The rocks and mounds are a series of lines separating and defining
stones from dirt but creating no solidity or mass. The tree trunks, likewise, flatten into
lineal units of green/tan lines bound by a dark brown outline. Three men, delicately outlined and constructed
of washes of light blue and tan, are light in weight and mass. Notice, however, the reds of the lines that
define their shape. Notice, too, the red
hat and the contrasting black of the other two hats. More clues.
Finally, look at the figures in the upper center of both
pictures.
Cleveland
Phillips
In
the Cleveland picture, the figures are barely visible: a series of brush strokes,
as angular as stick figures, and drawn over the background of thick, tan/brown
pulled pigment. The third figure, to the right of the others, is a smear of
gray/tan with a fan of thin lines suggesting a shirt. In the Phillips picture, the figures are
rhythmic units of orange and blue-gray, thinly lined, and caught in action as
they “move” through the pale yellow space.
The third figure is hardly a figure but a balancing construct of a light
gray rectangle with contrasting “legs” that is set back in space.

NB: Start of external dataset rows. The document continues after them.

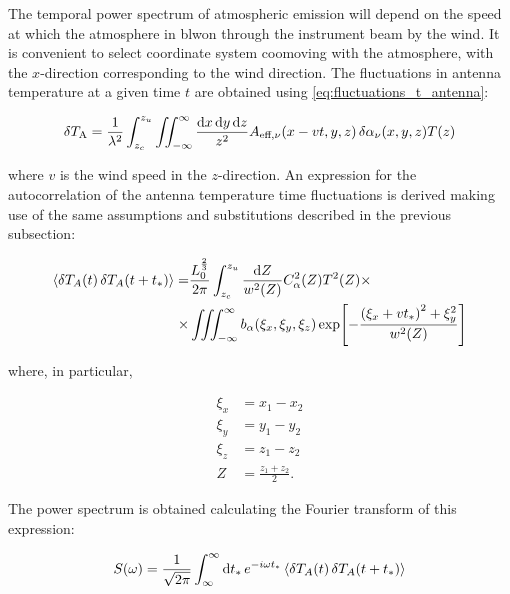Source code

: The temporal power spectrum of atmospheric emission will depend on the
speed at which the atmosphere in blwon through the instrument beam by the
wind. It is convenient to select coordinate system coomoving with the
atmosphere, with the $x$-direction corresponding to the wind direction. The
fluctuations in antenna temperature at a given time $t$ are obtained using
\autoref{eq:fluctuations_t_antenna}:

\begin{equation}
        \var{T_\text{A}} = \frac{1}{\lambda^2} \int^{z_u}_{z_c}
        \iint^\infty_{-\infty} \frac{\dd{x}\dd{y}\dd{z}}{z^2}
        A_{\text{eff},\nu}\qty(x - vt,y,z)
        \var{\alpha_\nu\qty(x,y,z) T\qty(z)}
\end{equation}

where $v$ is the wind speed in the $z$-direction. An expression for the
autocorrelation of the antenna temperature time fluctuations is derived
making use of the same assumptions and substitutions described in the
previous subsection:

\begin{equation}
        \begin{split}
                \expval{\var{T_A\qty(t)}\var{T_A\qty(t + t_*)}} = &
                \frac{L^{\frac{2}{3}}_0}{2\pi} \int^{z_u}_{z_c}
                \frac{\dd{Z}}{w^2\qty(Z)} C^2_\alpha\qty(Z)T^2\qty(Z) \times
                \\ \times
                & \iiint^\infty_{-\infty} b_\alpha\qty(\xi_x,\xi_y,\xi_z)
                \exp[-\frac{\qty(\xi_x + vt_*)^2 + \xi^2_y}{w^2\qty(Z)}]
        \end{split}
\end{equation}

where, in particular,

\begin{align}
         \xi_x & = x_1 - x_2 \\
         \xi_y & = y_1 - y_2 \\
         \xi_z & = z_1 - z_2 \\
         Z & = \frac{z_1 + z_2}{2}.
\end{align}

The power spectrum is obtained calculating the Fourier transform of this
expression:

\begin{equation}
        S\qty(\omega) = \frac{1}{\sqrt{2\pi}} \int^\infty_\infty \dd{t_*}
        e^{-i\omega t_*} \expval{\var{T_A\qty(t)}\var{T_A\qty(t + t_*)}}
\end{equation}

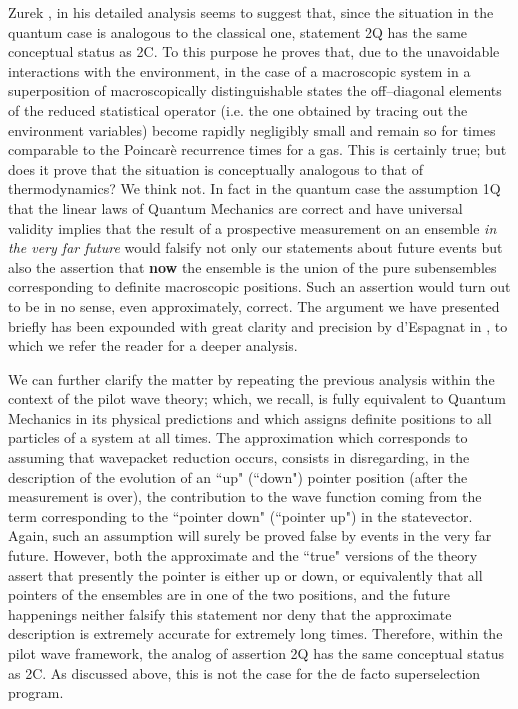 \documentclass[10pt,a4paper]{article}
\begin{document}
Zurek \cite{zur1,zu}, in his detailed analysis seems to suggest
that, since the situation in the quantum case is analogous to the
classical one, statement 2Q has the same conceptual status as 2C.
To this purpose he proves that, due to the unavoidable
interactions with the environment, in the case of a macroscopic
system in a superposition of macroscopically distinguishable
states the off--diagonal elements of the reduced statistical
operator (i.e. the one obtained by tracing out the environment
variables) become rapidly negligibly small and remain so for times
comparable to the Poincar\`e recurrence times for a gas. This is
certainly true; but does it prove that the situation is
conceptually analogous to that of thermodynamics? We think not. In
fact in the quantum case the assumption 1Q that the linear laws of
Quantum Mechanics are correct and have universal validity implies
that the result of a prospective measurement on an ensemble {\it
in the very far future} would falsify not only our statements
about future events but also the assertion that {\bf now} the
ensemble is the union of the pure subensembles corresponding to
definite macroscopic positions. Such an assertion would turn out
to be in no sense, even approximately, correct. The argument we
have presented briefly has been expounded with great clarity and
precision by d'Espagnat in \cite{be1}, to which we refer the
reader for a deeper analysis.

We can further clarify the matter by repeating the previous
analysis within the context of the pilot wave theory; which, we
recall, is fully equivalent to Quantum Mechanics in its physical
predictions and which assigns definite positions to all particles
of a system at all times. The approximation which corresponds to
assuming that wavepacket reduction occurs, consists in
disregarding, in the description of the evolution of an ``up"
(``down") pointer position (after the measurement is over), the
contribution to the wave function coming from the term
corresponding to the ``pointer down" (``pointer up") in the
statevector. Again, such an assumption will surely be proved false
by events in the very far future. However, both the approximate
and the ``true" versions of the theory assert that presently the
pointer is either up or down, or equivalently that all pointers of
the ensembles are in one of the two positions, and the future
happenings neither falsify this statement nor deny that the
approximate description is extremely accurate for extremely long
times. Therefore, within the pilot wave framework, the analog of
assertion 2Q has the same conceptual status as 2C. As discussed
above, this is not the case for the de facto superselection
program.
\end{document}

The major spatial difference, however, is the
receding space in the Phillips picture as opposed to the shallow spatial
recession in the Cleveland.
While
similar in subject facts, the aesthetic message each painting expresses is specifically
unique.
The Large Plane Trees,
the Cleveland picture, is a series of diagonal planes of dramatically
contrasting warm and cool color volumes that ripple, swirl, and pulse in a
relatively confined space.
The Road Menders, the
Phillips picture, is a series of diagonal planes of dramatically contrasting
eerie, bleached, flattened color volumes that decoratively connect surprises of
vibrant reds, blacks and blue/grays in relatively deep space.
My point: these are two different pictures. Van Gogh experienced his subject anew when he
painted the so-called repetition.
When he worked from his original subject outside and when he
worked from that painting for the repetition, he subjected both pictures to a
new interest.
Dave Nolan, a friend, artist, graphic designer, and Violette
de Mazia Foundation teacher, travels with a small paint box and 6 x 9 inch
canvas boards. He works on site in
France, Italy, Belgium, or Holland, and brings home his tiny pictures along
with photographs of his subjects.
Then he makes a larger painting using his small painting and
photographs as his subject.
These are repetitions.
Here
is how he puts it: “The photos
always look a little grayer to me, but they show details that I never noticed
on site. When painting the larger
version, what I notice is that the colors weren't coming out like either the
little painting or the photograph.”
In
other words, the larger version is a new adventure in perception. He sees anew what he saw before. He subjects his subject to a new interest.